What you should do:
Locate the line that contains "at $\nu=a$, while" in the entries below, then repeat it and every following line through the line that contains "not overflow since", exactly, and no others.
════════════════════
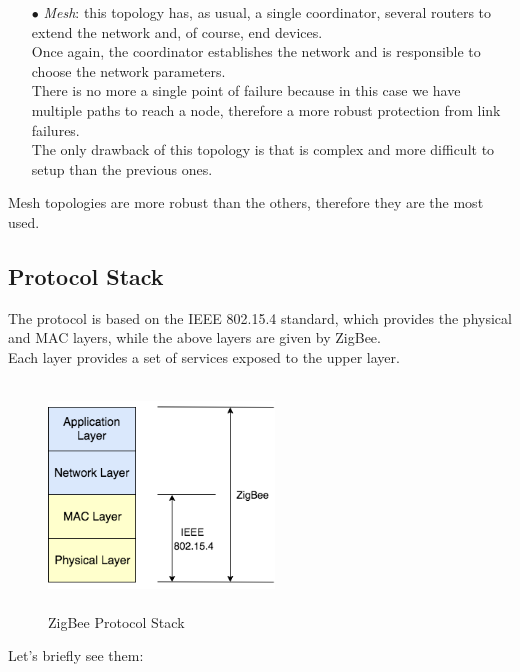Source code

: \documentclass[12pt]{report}
\begin{document}
{{\begin{itemize}
\item[$\bullet$] \emph{Mesh}: this topology has, as usual, a single coordinator, several routers to extend the network and, of course, end devices.\\
Once again, the coordinator establishes the network and is responsible to choose the network parameters.\\
There is no more a single point of failure because in this case we have multiple paths to reach a node, therefore a more robust protection from link failures.\\
The only drawback of this topology is that is complex and more difficult to setup than the previous ones.\\
\end{itemize}

Mesh topologies are more robust than the others, therefore they are the most used.\\

\clearpage
\subsection{Protocol Stack}
\bigskip

The protocol is based on the IEEE 802.15.4 standard, which provides the physical and MAC layers, while the above layers are given by ZigBee.\\
Each layer provides a set of services exposed to the upper layer.

\begin{figure}[H]
\includegraphics[width=6cm,height=6cm,keepaspectratio]{zigbee_stack}
\centering
\caption{ZigBee Protocol Stack}
\end{figure}

Let's briefly see them: 

}}
\end{document}
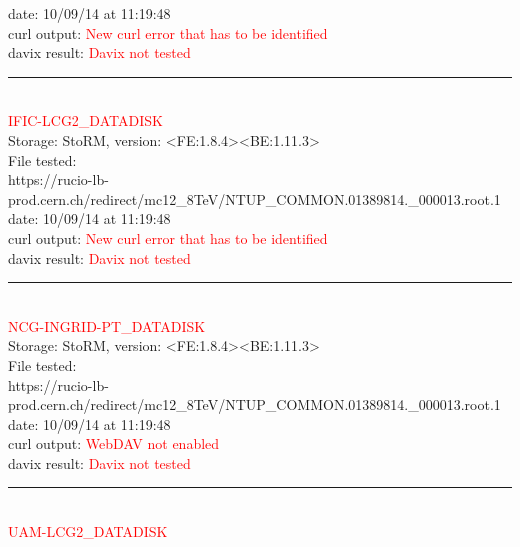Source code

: date: 10/09/14 at 11:19:48\\

curl output:  \textcolor{red}{New curl error that has to be identified}\\

davix result:  \textcolor{red}{Davix not tested}\\

\rule{\textwidth}{1pt}\\

\textcolor{red}{\normalsize{IFIC-LCG2\_DATADISK}}\\

Storage: StoRM, version: <FE:1.8.4><BE:1.11.3>\\

File tested:\\
\footnotesize{https://rucio-lb-prod.cern.ch/redirect/mc12\_8TeV/NTUP\_COMMON.01389814.\_000013.root.1}\\

date: 10/09/14 at 11:19:48\\

curl output:  \textcolor{red}{New curl error that has to be identified}\\

davix result:  \textcolor{red}{Davix not tested}\\

\rule{\textwidth}{1pt}\\

\textcolor{red}{\normalsize{NCG-INGRID-PT\_DATADISK}}\\

Storage: StoRM, version: <FE:1.8.4><BE:1.11.3>\\

File tested:\\
\footnotesize{https://rucio-lb-prod.cern.ch/redirect/mc12\_8TeV/NTUP\_COMMON.01389814.\_000013.root.1}\\

date: 10/09/14 at 11:19:48\\

curl output:  \textcolor{red}{WebDAV not enabled}\\

davix result:  \textcolor{red}{Davix not tested}\\

\rule{\textwidth}{1pt}\\

\textcolor{red}{\normalsize{UAM-LCG2\_DATADISK}}\\


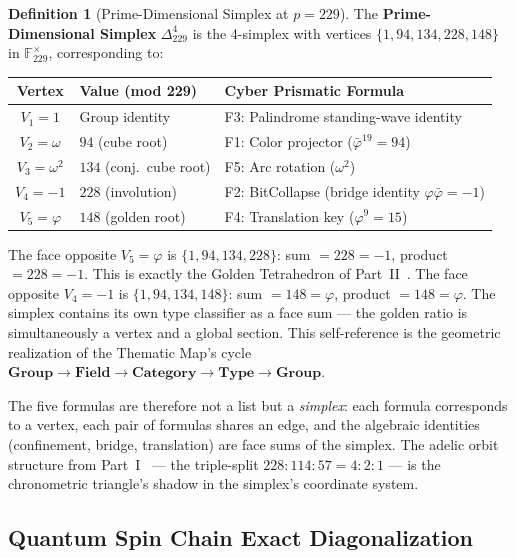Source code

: \documentclass[12pt,oneside]{article}
\theoremstyle{principia}
\theoremstyle{definition}
\newtheorem{definition}[theorem]{Definition}
\theoremstyle{remark}
\providecommand{\FF}{\mathbb{F}}
\providecommand{\vp}{\varphi}
\providecommand{\vpbar}{\bar{\varphi}}
\begin{document}
\begin{definition}[Prime-Dimensional Simplex at $p = 229$]
The \textbf{Prime-Dimensional Simplex} $\Delta^4_{229}$ is the 4-simplex with vertices $\{1, 94, 134, 228, 148\}$ in $\FF_{229}^\times$, corresponding to:
\begin{center}
\begin{tabular}{@{}cll@{}}
\toprule
\textbf{Vertex} & \textbf{Value (mod 229)} & \textbf{Cyber Prismatic Formula} \\
\midrule
$V_1 = 1$ & Group identity & F3: Palindrome standing-wave identity \\
$V_2 = \omega$ & $94$ (cube root) & F1: Color projector ($\vpbar^{19} = 94$) \\
$V_3 = \omega^2$ & $134$ (conj.\ cube root) & F5: Arc rotation ($\omega^2$) \\
$V_4 = -1$ & $228$ (involution) & F2: BitCollapse (bridge identity $\vp\vpbar = -1$) \\
$V_5 = \vp$ & $148$ (golden root) & F4: Translation key ($\vp^9 = 15$) \\
\bottomrule
\end{tabular}
\end{center}
\end{definition}

The face opposite $V_5 = \vp$ is $\{1, 94, 134, 228\}$: sum $= 228 = -1$, product $= 228 = -1$. This is exactly the Golden Tetrahedron of Part~II~\cite{larue_chromatic}. The face opposite $V_4 = -1$ is $\{1, 94, 134, 148\}$: sum $= 148 = \vp$, product $= 148 = \vp$. The simplex contains its own type classifier as a face sum --- the golden ratio is simultaneously a vertex and a global section. This self-reference is the geometric realization of the Thematic Map's cycle $\textbf{Group} \to \textbf{Field} \to \textbf{Category} \to \textbf{Type} \to \textbf{Group}$.

The five formulas are therefore not a list but a \emph{simplex}: each formula corresponds to a vertex, each pair of formulas shares an edge, and the algebraic identities (confinement, bridge, translation) are face sums of the simplex. The adelic orbit structure from Part~I~\cite{dwm_fst} --- the triple-split $228:114:57 = 4:2:1$ --- is the chronometric triangle's shadow in the simplex's coordinate system.

\subsection{Quantum Spin Chain Exact Diagonalization}
\end{document}
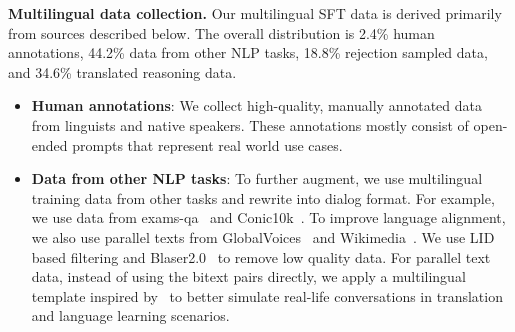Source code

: \textbf{Multilingual data collection.} Our multilingual SFT data is derived primarily from sources described below. The overall distribution is 2.4\% human annotations, 44.2\% data from other NLP tasks, 18.8\% rejection sampled data, and 34.6\% translated reasoning data.

\begin{itemize}
        \item \textbf{Human annotations}: We collect high-quality, manually annotated data from linguists and native speakers. These annotations mostly consist of open-ended prompts that represent real world use cases. 

        \item \textbf{Data from other NLP tasks}: To further augment, we use multilingual training data from other tasks and rewrite into dialog format. For example, we use data from exams-qa~\citep{hardalov-etal-2020-exams} and Conic10k~\citep{wu2023conic10kchallengingmathproblem}. To improve language alignment, we also use parallel texts from GlobalVoices~\citep{PROKOPIDIS16.778} and Wikimedia~\citep{Tiedemann2012ParallelDT}. We use LID based filtering and Blaser2.0~\citep{seamlessm4t2023} to remove low quality data. For parallel text data, instead of using the bitext pairs directly, we apply a multilingual template inspired by~\citet{weifinetuned} to better simulate real-life conversations in translation and language learning scenarios.


\end{itemize}
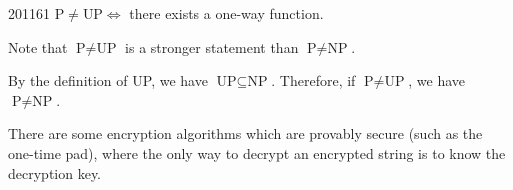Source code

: \documentclass[10pt,\jkfside,a4paper]{article}
\begin{document}
\begin{examquestion}{2011}{6}{1}
$\text{P} \ne \text{UP} \iff $ there exists a one-way function.

Note that $\text{P} \ne \text{UP}$ is a stronger statement than $\text{P} \ne \text{NP}$.

By the definition of UP, we have $\text{UP} \subseteq \text{NP}$. Therefore,
if $\text{P} \ne \text{UP}$, we have $\text{P} \ne \text{NP}$.

There are some encryption algorithms which are provably secure (such as the
one-time pad), where the only way to decrypt an encrypted string is to know
the decryption key.

\end{examquestion}
\end{document}
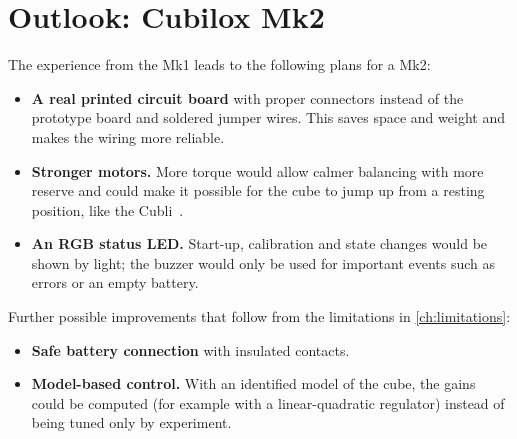 \chapter{Outlook: Cubilox Mk2}
\label{ch:outlook}

The experience from the Mk1 leads to the following plans for a Mk2:

\begin{itemize}
  \item \textbf{A real printed circuit board} with proper connectors instead of the prototype board
        and soldered jumper wires. This saves space and weight and makes the wiring more reliable.
  \item \textbf{Stronger motors.} More torque would allow calmer balancing with more reserve and
        could make it possible for the cube to jump up from a resting position, like the
        Cubli~\cite{gajamohan2012cubli}.
  \item \textbf{An RGB status LED.} Start-up, calibration and state changes would be shown by light;
        the buzzer would only be used for important events such as errors or an empty battery.
\end{itemize}

Further possible improvements that follow from the limitations in \cref{ch:limitations}:
\begin{itemize}
  \item \textbf{Safe battery connection} with insulated contacts.
  \item \textbf{Model-based control.} With an identified model of the cube, the gains could be
        computed (for example with a linear-quadratic regulator) instead of being tuned only by
        experiment.
\end{itemize}
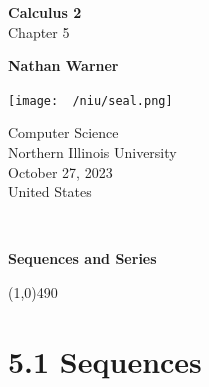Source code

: \documentclass{report}
\title{\Huge{}}
\author{\huge{Nathan Warner}}
\date{\huge{}}
\begin{document}
        \begin{titlepage}
       \begin{center}
           \vspace*{1cm}
    
           \textbf{Calculus 2} \\
           Chapter 5
    
           \vspace{0.5cm}
            
                
           \vspace{1.5cm}
    
           \textbf{Nathan Warner}
    
           \vfill
                
                
           \vspace{0.8cm}
         
           \texttt{[image: ~/niu/seal.png]}
                
           Computer Science \\
           Northern Illinois University\\
           October 27, 2023 \\
           United States\\
           
                
       \end{center}
    \end{titlepage}
    \tableofcontents
    \pagebreak \bigbreak \noindent
    \vspace{2in} \\
    \begin{Huge}
       \textbf{Sequences and Series} 
    \end{Huge}
    \bigbreak \noindent 
    \line(1,0){490}
    \bigbreak \noindent 

    \section*{5.1 Sequences}
    \bigbreak \noindent 
\end{document}
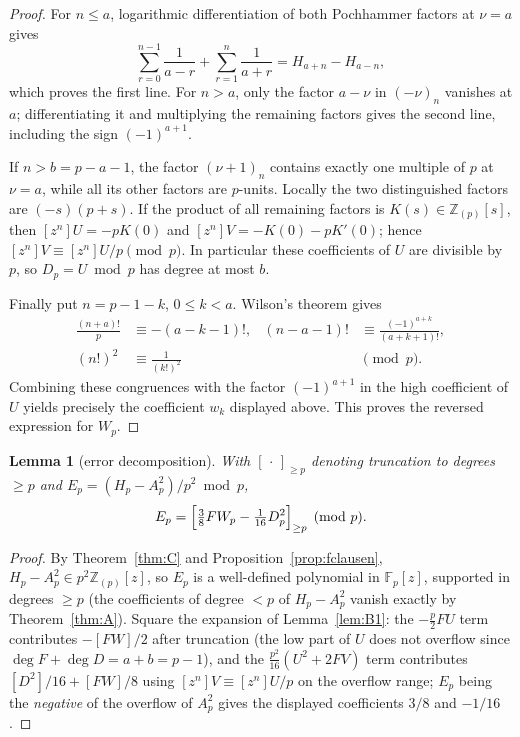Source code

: \documentclass[11pt]{amsart}
\newtheorem{lemma}[theorem]{Lemma}
\theoremstyle{definition}
\theoremstyle{remark}
\newcommand{\Fp}{\mathbb{F}_p}
\newcommand{\Zp}{\mathbb{Z}_{(p)}}
\begin{document}
\begin{proof}
For $n\le a$, logarithmic differentiation of both Pochhammer factors
at $\nu=a$ gives
\[
 \sum_{r=0}^{n-1}\frac1{a-r}
 +\sum_{r=1}^{n}\frac1{a+r}=H_{a+n}-H_{a-n},
\]
which proves the first line.  For $n>a$, only the factor
$a-\nu$ in $(-\nu)_n$ vanishes at $a$; differentiating it and
multiplying the remaining factors gives the second line, including the
sign $(-1)^{a+1}$.

If $n>b=p-a-1$, the factor $(\nu+1)_n$ contains exactly one multiple of
$p$ at $\nu=a$, while all its other factors are $p$-units.  Locally the
two distinguished factors are $(-s)(p+s)$.  If the product of all
remaining factors is $K(s)\in\Zp[s]$, then
$[z^n]U=-pK(0)$ and $[z^n]V=-K(0)-pK'(0)$; hence
$[z^n]V\equiv[z^n]U/p\pmod p$.  In particular these coefficients of
$U$ are divisible by $p$, so $D_p=U\bmod p$ has degree at most $b$.

Finally put $n=p-1-k$, $0\le k<a$.  Wilson's theorem gives
\[
 \begin{aligned}
 \frac{(n+a)!}{p}&\equiv-(a-k-1)!,&
 (n-a-1)!&\equiv\frac{(-1)^{a+k}}{(a+k+1)!},\\
 (n!)^2&\equiv\frac1{(k!)^2}&&\pmod p.
 \end{aligned}
\]
Combining these congruences with the factor $(-1)^{a+1}$ in the high
coefficient of $U$ yields precisely the coefficient $w_k$ displayed
above.  This proves the reversed expression for $W_p$.
\end{proof}

\begin{lemma}[error decomposition]\label{lem:B3}
With $[\,\cdot\,]_{\ge p}$ denoting truncation to degrees $\ge p$ and
$E_p=(H_p-A_p^2)/p^2\bmod p$,
\[
E_p=\Bigl[\tfrac38FW_p-\tfrac1{16}D_p^2\Bigr]_{\ge p}\pmod p .
\]
\end{lemma}

\begin{proof}
By Theorem~\ref{thm:C} and Proposition~\ref{prop:fclausen},
$H_p-A_p^2\in p^2\Zp[z]$, so $E_p$ is a well-defined polynomial in
$\Fp[z]$, supported in degrees $\ge p$ (the coefficients of degree $<p$
of $H_p-A_p^2$ vanish exactly by Theorem~\ref{thm:A}). Square the
expansion of Lemma~\ref{lem:B1}: the $-\frac p2FU$ term contributes
$-[FW]/2$ after truncation (the low part of $U$ does not overflow since
$\deg F+\deg D=a+b=p-1$), and the $\frac{p^2}{16}(U^2+2FV)$ term
contributes $[D^2]/16+[FW]/8$ using $[z^n]V\equiv[z^n]U/p$ on the
overflow range; $E_p$ being the \emph{negative} of the overflow of
$A_p^2$ gives the displayed coefficients $3/8$ and $-1/16$.
\end{proof}
\end{document}
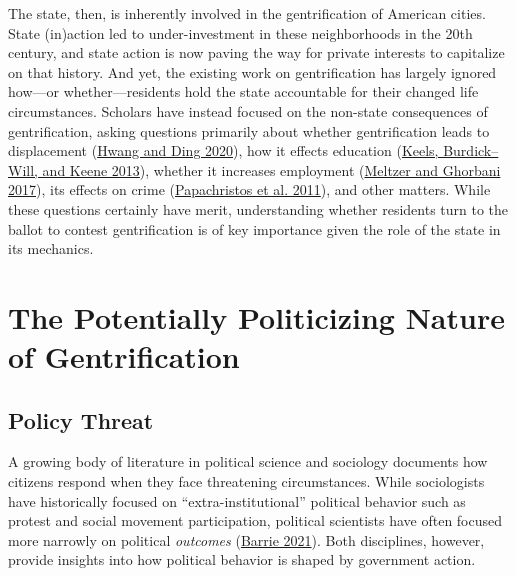 \documentclass[
  12pt,
]{article}
\begin{document}
The state, then, is inherently involved in the gentrification of American cities. State (in)action led to under-investment in these neighborhoods in the 20th century, and state action is now paving the way for private interests to capitalize on that history. And yet, the existing work on gentrification has largely ignored how---or whether---residents hold the state accountable for their changed life circumstances. Scholars have instead focused on the non-state consequences of gentrification, asking questions primarily about whether gentrification leads to displacement (\protect\hyperlink{ref-Hwang2020}{Hwang and Ding 2020}), how it effects education (\protect\hyperlink{ref-Keels2013}{Keels, Burdick--Will, and Keene 2013}), whether it increases employment (\protect\hyperlink{ref-Meltzer2017}{Meltzer and Ghorbani 2017}), its effects on crime (\protect\hyperlink{ref-Papachristos2011}{Papachristos et al. 2011}), and other matters. While these questions certainly have merit, understanding whether residents turn to the ballot to contest gentrification is of key importance given the role of the state in its mechanics.

\hypertarget{the-potentially-politicizing-nature-of-gentrification}{%
\section{The Potentially Politicizing Nature of Gentrification}\label{the-potentially-politicizing-nature-of-gentrification}}

\hypertarget{policy-threat}{%
\subsection{Policy Threat}\label{policy-threat}}

A growing body of literature in political science and sociology documents how citizens respond when they face threatening circumstances. While sociologists have historically focused on ``extra-institutional'' political behavior such as protest and social movement participation, political scientists have often focused more narrowly on political \emph{outcomes} (\protect\hyperlink{ref-Barrie2021}{Barrie 2021}). Both disciplines, however, provide insights into how political behavior is shaped by government action.
\end{document}
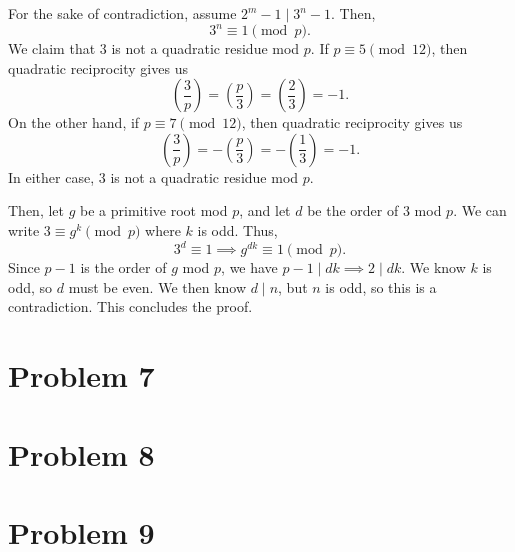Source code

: \documentclass{scrartcl}
\begin{document}
For the sake of contradiction, assume $2^m - 1 \mid 3^n - 1$.
Then,
\[ 3^n \equiv 1 \pmod{p}. \]
We claim that $3$ is not a quadratic residue mod $p$.
If $p \equiv 5 \pmod{12}$, then quadratic reciprocity gives us
\[ \left(\dfrac{3}{p}\right) = \left(\dfrac{p}{3}\right) = \left(\dfrac{2}{3}\right) = -1. \]
On the other hand, if $p \equiv 7 \pmod{12}$, then quadratic reciprocity gives us
\[ \left(\dfrac{3}{p}\right) = -\left(\dfrac{p}{3}\right) = -\left(\dfrac{1}{3}\right) = -1. \]
In either case, $3$ is not a quadratic residue mod $p$.

Then, let $g$ be a primitive root mod $p$, and let $d$ be the order of $3$ mod $p$.
We can write $3 \equiv g^k \pmod{p}$ where $k$ is odd.
Thus,
\[ 3^d \equiv 1 \implies g^{dk} \equiv 1 \pmod{p}. \]
Since $p-1$ is the order of $g$ mod $p$, we have $p-1 \mid dk \implies 2 \mid dk$.
We know $k$ is odd, so $d$ must be even.
We then know $d \mid n$, but $n$ is odd, so this is a contradiction.
This concludes the proof.


\pagebreak
\section*{Problem 7}

\pagebreak
\section*{Problem 8}

\pagebreak
\section*{Problem 9}

\pagebreak
\end{document}
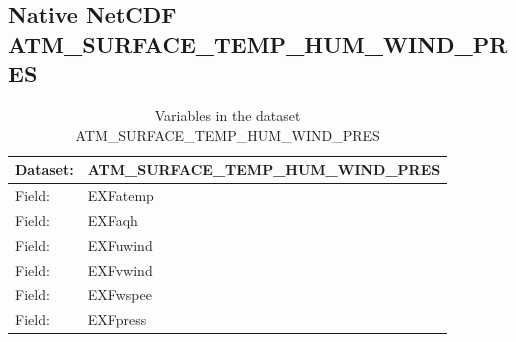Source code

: \pagebreak
\subsection{Native NetCDF ATM\_SURFACE\_TEMP\_HUM\_WIND\_PRES}
\newp
\begin{longtable}{|p{}|p{}|}
\caption{Variables in the dataset ATM\_SURFACE\_TEMP\_HUM\_WIND\_PRES}
\label{tab:table-ATM_SURFACE_TEMP_HUM_WIND_PRES-fields} \\ 
\hline \endhead \hline \endfoot
\rowcolor{lightgray} \textbf{Dataset:} & \textbf{ATM\_SURFACE\_TEMP\_HUM\_WIND\_PRES} \\ \hline
Field: &EXFatemp \\ \hline
Field: &EXFaqh \\ \hline
Field: &EXFuwind \\ \hline
Field: &EXFvwind \\ \hline
Field: &EXFwspee \\ \hline
Field: &EXFpress \\ \hline
\end{longtable}

\pagebreak
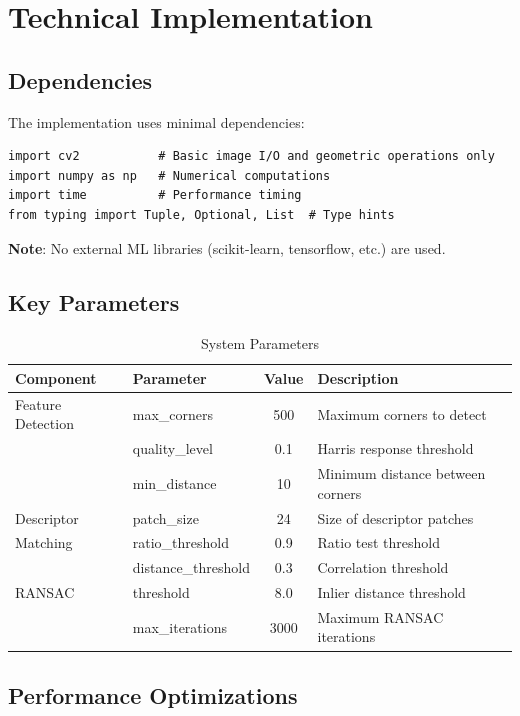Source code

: \documentclass[12pt,a4paper]{article}
\begin{document}
\section{Technical Implementation}

\subsection{Dependencies}
The implementation uses minimal dependencies:

\begin{lstlisting}[caption=Project Dependencies]
import cv2           # Basic image I/O and geometric operations only
import numpy as np   # Numerical computations
import time          # Performance timing
from typing import Tuple, Optional, List  # Type hints
\end{lstlisting}

\textbf{Note}: No external ML libraries (scikit-learn, tensorflow, etc.) are used.

\subsection{Key Parameters}

\begin{table}[h]
\centering
\caption{System Parameters}
\begin{tabular}{llcl}
\toprule
\textbf{Component} & \textbf{Parameter} & \textbf{Value} & \textbf{Description} \\
\midrule
Feature Detection & max\_corners & 500 & Maximum corners to detect \\
& quality\_level & 0.1 & Harris response threshold \\
& min\_distance & 10 & Minimum distance between corners \\
Descriptor & patch\_size & 24 & Size of descriptor patches \\
Matching & ratio\_threshold & 0.9 & Ratio test threshold \\
& distance\_threshold & 0.3 & Correlation threshold \\
RANSAC & threshold & 8.0 & Inlier distance threshold \\
& max\_iterations & 3000 & Maximum RANSAC iterations \\
\bottomrule
\end{tabular}
\end{table}

\subsection{Performance Optimizations}
\end{document}

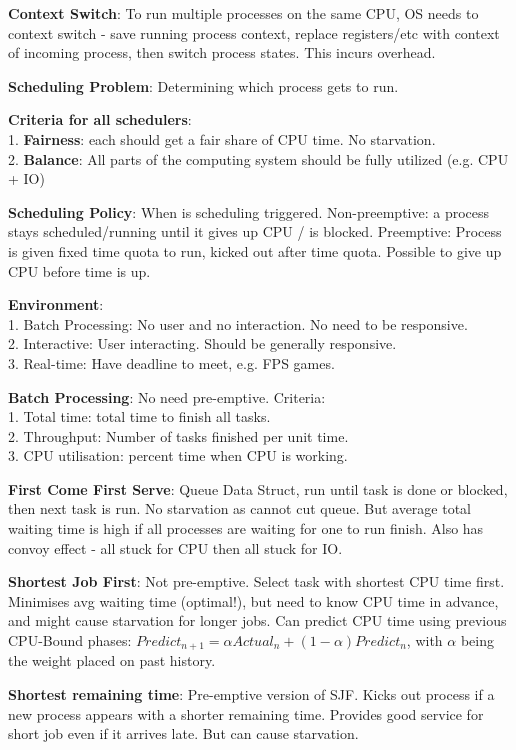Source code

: \documentclass[a4paper,landscape]{article}
\newcommand{\rnname}[1]{\textbf{#1}}
\begin{document}
\begin{multicols*}{4}
\begin{flatitemize}
\item \rnname{Context Switch}: To run multiple processes on the same CPU, OS needs to context switch - save running process context, replace registers/etc with context of incoming process, then switch process states. This incurs overhead.
\item \rnname{Scheduling Problem}: Determining which process gets to run.
\item \rnname{Criteria for all schedulers}: \\
1. \textbf{Fairness}: each should get a fair share of CPU time. No starvation. \\
2. \textbf{Balance}: All parts of the computing system should be fully utilized (e.g. CPU + IO)
\item \rnname{Scheduling Policy}: When is scheduling triggered. Non-preemptive: a process stays scheduled/running until it gives up CPU / is blocked. Preemptive: Process is given fixed time quota to run, kicked out after time quota. Possible to give up CPU before time is up.
\item \rnname{Environment}: \\
1. Batch Processing: No user and no interaction. No need to be responsive.\\
2. Interactive: User interacting. Should be generally responsive. \\
3. Real-time: Have deadline to meet, e.g. FPS games.
\item \rnname{Batch Processing}: No need pre-emptive. Criteria:\\
1. Total time: total time to finish all tasks. \\
2. Throughput: Number of tasks finished per unit time. \\
3. CPU utilisation: percent time when CPU is working.

\item \rnname{First Come First Serve}: Queue Data Struct, run until task is done or blocked, then next task is run. No starvation as cannot cut queue. But average total waiting time is high if all processes are waiting for one to run finish. Also has convoy effect - all stuck for CPU then all stuck for IO.
\item \rnname{Shortest Job First}: Not pre-emptive. Select task with shortest CPU time first. Minimises avg waiting time (optimal!), but need to know CPU time in advance, and might cause starvation for longer jobs. Can predict CPU time using previous CPU-Bound phases: $Predict_{n+1} = \alpha Actual_{n} + (1-\alpha)Predict_{n}$, with $\alpha$ being the weight placed on past history.
\item \rnname{Shortest remaining time}: Pre-emptive version of SJF. Kicks out process if a new process appears with a shorter remaining time. Provides good service for short job even if it arrives late. But can cause starvation.


\end{flatitemize}
\end{multicols*}
\end{document}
════════════════════
Written response:
$p$ at $\nu=a$, while all its other factors are $p$-units.  Locally the
two distinguished factors are $(-s)(p+s)$.  If the product of all
remaining factors is $K(s)\in\Zp[s]$, then
$[z^n]U=-pK(0)$ and $[z^n]V=-K(0)-pK'(0)$; hence
$[z^n]V\equiv[z^n]U/p\pmod p$.  In particular these coefficients of
$U$ are divisible by $p$, so $D_p=U\bmod p$ has degree at most $b$.

Finally put $n=p-1-k$, $0\le k<a$.  Wilson's theorem gives
\[
 \begin{aligned}
 \frac{(n+a)!}{p}&\equiv-(a-k-1)!,&
 (n-a-1)!&\equiv\frac{(-1)^{a+k}}{(a+k+1)!},\\
 (n!)^2&\equiv\frac1{(k!)^2}&&\pmod p.
 \end{aligned}
\]
Combining these congruences with the factor $(-1)^{a+1}$ in the high
coefficient of $U$ yields precisely the coefficient $w_k$ displayed
above.  This proves the reversed expression for $W_p$.
\end{proof}

\begin{lemma}[error decomposition]\label{lem:B3}
With $[\,\cdot\,]_{\ge p}$ denoting truncation to degrees $\ge p$ and
$E_p=(H_p-A_p^2)/p^2\bmod p$,
\[
E_p=\Bigl[\tfrac38FW_p-\tfrac1{16}D_p^2\Bigr]_{\ge p}\pmod p .
\]
\end{lemma}

\begin{proof}
By Theorem~\ref{thm:C} and Proposition~\ref{prop:fclausen},
$H_p-A_p^2\in p^2\Zp[z]$, so $E_p$ is a well-defined polynomial in
$\Fp[z]$, supported in degrees $\ge p$ (the coefficients of degree $<p$
of $H_p-A_p^2$ vanish exactly by Theorem~\ref{thm:A}). Square the
expansion of Lemma~\ref{lem:B1}: the $-\frac p2FU$ term contributes
$-[FW]/2$ after truncation (the low part of $U$ does not overflow since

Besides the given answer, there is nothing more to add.